*Trigger warning – Talks of self harm and A&E admittance

It’s World Mental Health Day and yet again, there’s a theme. This year’s theme is kindness. Now, although I think that being kind is definitely something we need to do, it’s not the way to fix what’s already broken.

Research by the Royal College of Psychiatrists found that:

  • Two fifths of patients waiting for mental health treatment contact emergency or crisis services, with one-in-nine (11%) ending up in A&E
  • Nearly two thirds (64%) wait more than four weeks between their initial assessment and second appointment.
  • One in four (23%) wait more than three months
  • One-in-nine (11%) wait longer than six months
  • Two-fifths (38%) reported that they, or someone on their behalf, had contacted emergency or crisis services while waiting for their second appointment, while 39% said that waiting led to a decline in their mental health (Source)

Two fifths of patients waiting for mental health treatment contact emergency or crisis services, with one-in-nine (11%) ending up in A&E

Last year, my partner caught me self harming and bawling my eyes out in the bathroom that I didn’t want to live in my head anymore.
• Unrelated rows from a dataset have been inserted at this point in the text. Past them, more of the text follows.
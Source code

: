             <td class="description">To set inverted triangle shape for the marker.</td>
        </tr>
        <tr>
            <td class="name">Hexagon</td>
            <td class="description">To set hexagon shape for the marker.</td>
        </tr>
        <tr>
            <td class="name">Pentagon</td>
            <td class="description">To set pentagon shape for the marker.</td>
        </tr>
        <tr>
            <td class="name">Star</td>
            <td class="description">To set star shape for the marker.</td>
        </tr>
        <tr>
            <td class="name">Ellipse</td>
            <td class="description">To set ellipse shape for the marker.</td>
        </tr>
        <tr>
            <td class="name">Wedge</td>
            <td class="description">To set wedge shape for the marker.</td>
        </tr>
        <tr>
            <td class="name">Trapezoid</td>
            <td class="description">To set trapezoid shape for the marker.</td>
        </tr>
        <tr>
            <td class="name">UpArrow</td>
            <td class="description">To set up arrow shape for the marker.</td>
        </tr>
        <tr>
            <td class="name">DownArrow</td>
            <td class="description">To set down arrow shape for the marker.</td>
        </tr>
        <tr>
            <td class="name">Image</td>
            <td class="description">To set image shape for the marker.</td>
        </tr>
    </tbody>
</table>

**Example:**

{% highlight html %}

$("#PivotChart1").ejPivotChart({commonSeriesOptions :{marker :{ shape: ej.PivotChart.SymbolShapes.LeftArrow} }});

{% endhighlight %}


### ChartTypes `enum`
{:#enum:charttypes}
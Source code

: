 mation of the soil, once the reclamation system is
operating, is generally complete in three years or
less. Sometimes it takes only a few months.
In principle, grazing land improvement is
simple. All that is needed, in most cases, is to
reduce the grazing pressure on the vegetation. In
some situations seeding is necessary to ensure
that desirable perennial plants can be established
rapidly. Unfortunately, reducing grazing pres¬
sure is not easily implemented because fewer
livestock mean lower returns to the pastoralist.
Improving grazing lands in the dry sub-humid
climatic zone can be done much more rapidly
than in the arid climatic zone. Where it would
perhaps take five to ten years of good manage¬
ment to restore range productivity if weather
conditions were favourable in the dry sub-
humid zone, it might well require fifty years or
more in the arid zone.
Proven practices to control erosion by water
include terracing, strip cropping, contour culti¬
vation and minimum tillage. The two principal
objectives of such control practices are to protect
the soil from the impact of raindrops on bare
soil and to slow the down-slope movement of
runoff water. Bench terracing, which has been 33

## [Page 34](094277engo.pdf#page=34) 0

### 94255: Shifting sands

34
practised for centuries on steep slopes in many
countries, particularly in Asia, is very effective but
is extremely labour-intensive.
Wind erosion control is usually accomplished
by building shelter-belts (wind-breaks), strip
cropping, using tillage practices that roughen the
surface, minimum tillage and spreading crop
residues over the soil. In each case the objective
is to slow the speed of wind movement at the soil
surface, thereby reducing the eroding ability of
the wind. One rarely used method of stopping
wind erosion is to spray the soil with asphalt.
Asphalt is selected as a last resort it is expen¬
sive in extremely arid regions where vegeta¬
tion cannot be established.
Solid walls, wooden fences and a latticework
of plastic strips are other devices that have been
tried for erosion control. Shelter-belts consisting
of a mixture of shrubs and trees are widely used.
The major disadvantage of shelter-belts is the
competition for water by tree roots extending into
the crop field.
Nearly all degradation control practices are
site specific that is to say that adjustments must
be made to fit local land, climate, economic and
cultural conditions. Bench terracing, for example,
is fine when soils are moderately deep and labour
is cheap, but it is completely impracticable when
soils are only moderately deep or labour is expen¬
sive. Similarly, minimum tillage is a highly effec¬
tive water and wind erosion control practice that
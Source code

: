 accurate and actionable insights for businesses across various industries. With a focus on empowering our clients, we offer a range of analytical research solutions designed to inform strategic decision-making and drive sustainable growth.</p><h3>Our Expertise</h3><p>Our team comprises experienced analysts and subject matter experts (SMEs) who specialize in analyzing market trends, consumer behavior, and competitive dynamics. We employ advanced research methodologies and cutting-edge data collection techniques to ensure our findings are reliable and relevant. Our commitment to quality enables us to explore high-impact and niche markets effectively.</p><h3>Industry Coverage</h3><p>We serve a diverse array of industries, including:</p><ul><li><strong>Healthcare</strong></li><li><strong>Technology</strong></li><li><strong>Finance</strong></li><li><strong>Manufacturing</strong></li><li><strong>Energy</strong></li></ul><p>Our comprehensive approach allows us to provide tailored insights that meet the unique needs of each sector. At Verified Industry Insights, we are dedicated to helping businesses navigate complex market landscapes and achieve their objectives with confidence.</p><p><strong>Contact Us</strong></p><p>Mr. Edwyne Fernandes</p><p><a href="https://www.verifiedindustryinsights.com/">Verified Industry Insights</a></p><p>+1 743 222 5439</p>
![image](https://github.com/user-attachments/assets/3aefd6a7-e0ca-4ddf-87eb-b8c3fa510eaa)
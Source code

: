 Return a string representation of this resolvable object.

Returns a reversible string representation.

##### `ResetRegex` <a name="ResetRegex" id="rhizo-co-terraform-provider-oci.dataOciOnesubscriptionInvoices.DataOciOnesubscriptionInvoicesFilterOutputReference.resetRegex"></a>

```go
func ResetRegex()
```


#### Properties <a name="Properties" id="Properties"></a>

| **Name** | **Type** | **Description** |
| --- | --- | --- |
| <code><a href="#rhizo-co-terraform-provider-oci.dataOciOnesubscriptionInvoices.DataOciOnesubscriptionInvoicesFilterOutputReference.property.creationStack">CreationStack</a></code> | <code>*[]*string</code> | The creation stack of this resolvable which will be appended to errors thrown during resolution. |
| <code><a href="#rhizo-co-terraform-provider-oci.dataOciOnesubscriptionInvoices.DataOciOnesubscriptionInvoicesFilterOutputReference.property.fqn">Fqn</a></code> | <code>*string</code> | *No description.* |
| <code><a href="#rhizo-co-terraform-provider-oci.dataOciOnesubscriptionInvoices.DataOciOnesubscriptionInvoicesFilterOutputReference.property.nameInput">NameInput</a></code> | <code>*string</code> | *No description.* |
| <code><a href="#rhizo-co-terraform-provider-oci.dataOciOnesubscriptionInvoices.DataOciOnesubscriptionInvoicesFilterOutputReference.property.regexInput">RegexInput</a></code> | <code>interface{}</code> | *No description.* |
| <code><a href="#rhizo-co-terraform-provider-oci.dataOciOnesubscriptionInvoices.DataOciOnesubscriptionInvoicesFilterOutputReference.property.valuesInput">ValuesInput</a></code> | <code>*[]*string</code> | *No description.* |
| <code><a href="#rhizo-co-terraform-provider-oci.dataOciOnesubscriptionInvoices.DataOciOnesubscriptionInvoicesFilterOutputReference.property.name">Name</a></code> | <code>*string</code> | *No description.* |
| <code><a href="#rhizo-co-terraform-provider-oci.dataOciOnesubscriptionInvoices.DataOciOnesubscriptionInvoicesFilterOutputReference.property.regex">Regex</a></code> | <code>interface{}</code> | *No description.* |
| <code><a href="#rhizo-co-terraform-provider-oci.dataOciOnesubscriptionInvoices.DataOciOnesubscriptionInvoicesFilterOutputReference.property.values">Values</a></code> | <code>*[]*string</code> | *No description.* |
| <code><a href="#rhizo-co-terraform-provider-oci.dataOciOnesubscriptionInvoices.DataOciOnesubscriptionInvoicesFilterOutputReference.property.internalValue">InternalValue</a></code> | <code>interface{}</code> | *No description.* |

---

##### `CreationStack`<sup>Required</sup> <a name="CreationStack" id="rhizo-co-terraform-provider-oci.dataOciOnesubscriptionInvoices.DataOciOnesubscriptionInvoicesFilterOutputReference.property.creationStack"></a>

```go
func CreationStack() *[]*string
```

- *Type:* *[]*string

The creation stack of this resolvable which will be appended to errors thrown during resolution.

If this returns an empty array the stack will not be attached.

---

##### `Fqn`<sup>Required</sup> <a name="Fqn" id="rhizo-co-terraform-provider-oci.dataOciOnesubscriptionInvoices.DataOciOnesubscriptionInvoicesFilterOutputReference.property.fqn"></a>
I couldn’t deal with the extreme moods, one day feeling amazing, the next at rock-bottom. My partner rang the local mental health team only to be told that they couldn’t do anything and that whatever I was going through ‘would pass’. I do believe they looked at my borderline (BPD) diagnosis and thought I was attention-seeking, something that happens with people like me.

He decided to go against their ‘advice’ and both he and my mum took me to A&E outside of my area to get support. The nurses were amazing but were limited in the help they could provide because I didn’t live locally. They rang my local hospital and asked if they could send me over as an inpatient. The response? My local hospital said the mental health team don’t work 24 hours and the psych ward wasn’t open either. So they sent me home. Under the care of my partner and my mum who were not equipped at that time to deal with me. The pressure on them was enormous.

Kindness was provided to me at the out-of-area hospital and it was great but ultimately, it didn’t solve the problem.

Nearly two thirds (64%) wait more than four weeks between their initial assessment and second appointment.

I contacted my GP during lockdown because my moods were getting more and more extreme. He made a referral to the primary care mental health team, who deal with conditions like anxiety and depression and provide counselling. The first time I was referred, I was assessed then nothing. Tumble weed for three weeks until I chased them and they said I wasn’t in danger so they couldn’t help. I asked if they could provide guidance, they said no. So, being in a high mood, I wasn’t taking that shit. My GP agreed that their dealing with me was poor so she referred me back. They begrudgingly referred me for counselling. Four weeks later, I had a call.

Kindness has most definitely been provided to me by my GP and my counsellor who are absolutely amazing and are fighting my corner with me. However, they are frustrated because the mental health support system is inadequate at best.

Kindness won’t:

  • Fix overstretched services
  • Fix the really long waiting times
  • Fix the stigma surrounding many mental health conditions
  • Show a true picture of what mental health support is really like
  • Fund the services that are so badly needed

However, I’m not completely soul-less. Since lockdown started in March, there has been an overwhelming level of kindness being shown by communities across the world and it really is heart-warming. Seeing stories on the news about people doing incredible things really has shown human beings in such a good light, despite all the evil happening in the world. Although kindness won’t fix what’s wrong with mental health care, it will:

  • Cheer someone up who’s having a bad time
  • Encourage conversations around mental health
  • Make those struggling feel that it’s OK not to be OK
  • Make the nation think about mental health and they way they think/approach it

I’m all for raising awareness surrounding mental health and actively do this without a second thought. But more needs to be done to fix what has been broken for so long.